-- Opening Marker --

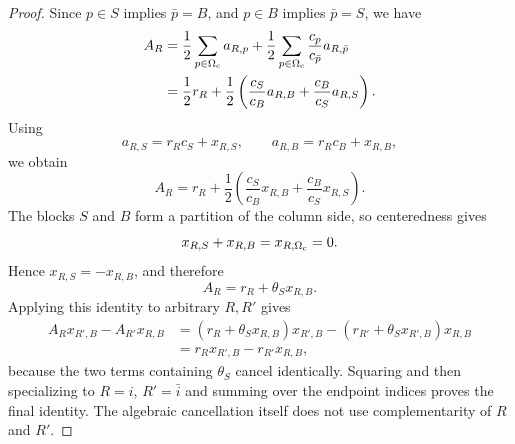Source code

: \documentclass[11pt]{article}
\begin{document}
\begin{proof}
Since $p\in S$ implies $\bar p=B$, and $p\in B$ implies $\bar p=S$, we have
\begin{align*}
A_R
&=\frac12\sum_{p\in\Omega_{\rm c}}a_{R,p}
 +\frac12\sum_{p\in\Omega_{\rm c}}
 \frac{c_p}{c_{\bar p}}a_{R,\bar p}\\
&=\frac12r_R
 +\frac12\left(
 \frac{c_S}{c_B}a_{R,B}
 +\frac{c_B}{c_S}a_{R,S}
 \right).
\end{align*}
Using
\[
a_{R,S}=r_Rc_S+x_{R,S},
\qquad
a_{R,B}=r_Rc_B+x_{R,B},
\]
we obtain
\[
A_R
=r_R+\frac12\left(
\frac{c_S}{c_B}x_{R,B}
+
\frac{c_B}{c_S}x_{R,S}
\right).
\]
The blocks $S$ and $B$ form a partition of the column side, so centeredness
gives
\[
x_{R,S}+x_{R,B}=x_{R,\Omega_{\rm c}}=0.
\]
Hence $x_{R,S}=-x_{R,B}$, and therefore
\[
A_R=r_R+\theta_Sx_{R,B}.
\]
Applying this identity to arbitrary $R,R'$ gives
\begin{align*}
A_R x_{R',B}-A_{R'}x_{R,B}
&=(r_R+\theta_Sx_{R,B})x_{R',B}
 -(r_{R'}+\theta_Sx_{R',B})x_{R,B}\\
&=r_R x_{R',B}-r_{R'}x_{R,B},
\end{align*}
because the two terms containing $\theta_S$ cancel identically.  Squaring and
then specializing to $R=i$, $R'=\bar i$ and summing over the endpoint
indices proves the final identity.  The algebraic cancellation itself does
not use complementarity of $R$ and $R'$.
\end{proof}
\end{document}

-- Closing Marker --
-- Opening Marker --

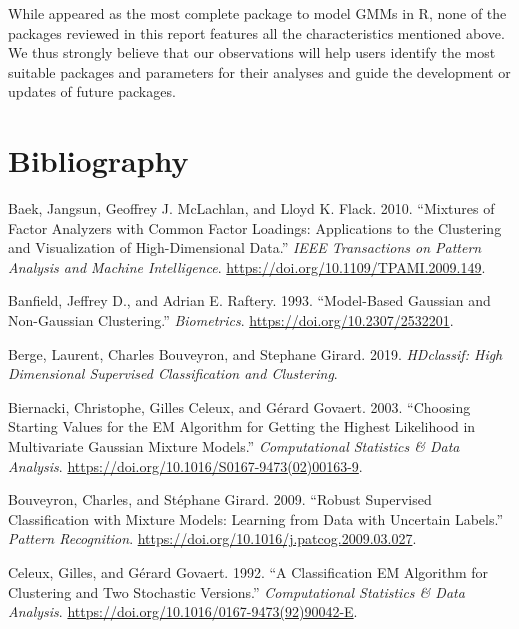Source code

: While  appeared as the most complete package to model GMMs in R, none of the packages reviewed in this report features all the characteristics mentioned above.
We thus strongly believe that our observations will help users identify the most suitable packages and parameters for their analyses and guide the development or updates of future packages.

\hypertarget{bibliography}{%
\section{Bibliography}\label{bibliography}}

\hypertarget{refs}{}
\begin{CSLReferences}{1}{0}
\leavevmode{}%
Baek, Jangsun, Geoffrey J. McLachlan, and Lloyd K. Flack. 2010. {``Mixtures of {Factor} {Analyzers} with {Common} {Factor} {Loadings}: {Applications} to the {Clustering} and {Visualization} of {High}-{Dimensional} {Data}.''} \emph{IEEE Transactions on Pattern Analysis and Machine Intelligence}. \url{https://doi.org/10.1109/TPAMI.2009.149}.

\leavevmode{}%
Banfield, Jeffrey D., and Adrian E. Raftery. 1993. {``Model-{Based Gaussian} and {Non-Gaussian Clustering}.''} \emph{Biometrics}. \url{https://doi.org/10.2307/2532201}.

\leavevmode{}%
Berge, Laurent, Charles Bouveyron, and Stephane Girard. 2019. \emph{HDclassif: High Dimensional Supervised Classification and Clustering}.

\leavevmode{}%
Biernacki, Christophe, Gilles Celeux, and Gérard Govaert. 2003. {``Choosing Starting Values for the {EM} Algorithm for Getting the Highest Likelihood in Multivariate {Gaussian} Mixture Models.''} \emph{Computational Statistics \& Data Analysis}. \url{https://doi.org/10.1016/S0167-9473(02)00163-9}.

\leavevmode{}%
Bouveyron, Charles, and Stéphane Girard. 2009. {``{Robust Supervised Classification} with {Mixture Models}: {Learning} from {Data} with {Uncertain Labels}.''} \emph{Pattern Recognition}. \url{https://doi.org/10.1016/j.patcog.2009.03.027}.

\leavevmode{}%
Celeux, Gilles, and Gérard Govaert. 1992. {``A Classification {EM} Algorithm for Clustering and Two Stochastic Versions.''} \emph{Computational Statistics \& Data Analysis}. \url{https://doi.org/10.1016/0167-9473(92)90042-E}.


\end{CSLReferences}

-- Closing Marker --

Look at the records above. Copy every line where the string "with" occurs.

Response area
Baek, Jangsun, Geoffrey J. McLachlan, and Lloyd K. Flack. 2010. {``Mixtures of {Factor} {Analyzers} with {Common} {Factor} {Loadings}: {Applications} to the {Clustering} and {Visualization} of {High}-{Dimensional} {Data}.''} \emph{IEEE Transactions on Pattern Analysis and Machine Intelligence}. \url{https://doi.org/10.1109/TPAMI.2009.149}.
Bouveyron, Charles, and Stéphane Girard. 2009. {``{Robust Supervised Classification} with {Mixture Models}: {Learning} from {Data} with {Uncertain Labels}.''} \emph{Pattern Recognition}. \url{https://doi.org/10.1016/j.patcog.2009.03.027}.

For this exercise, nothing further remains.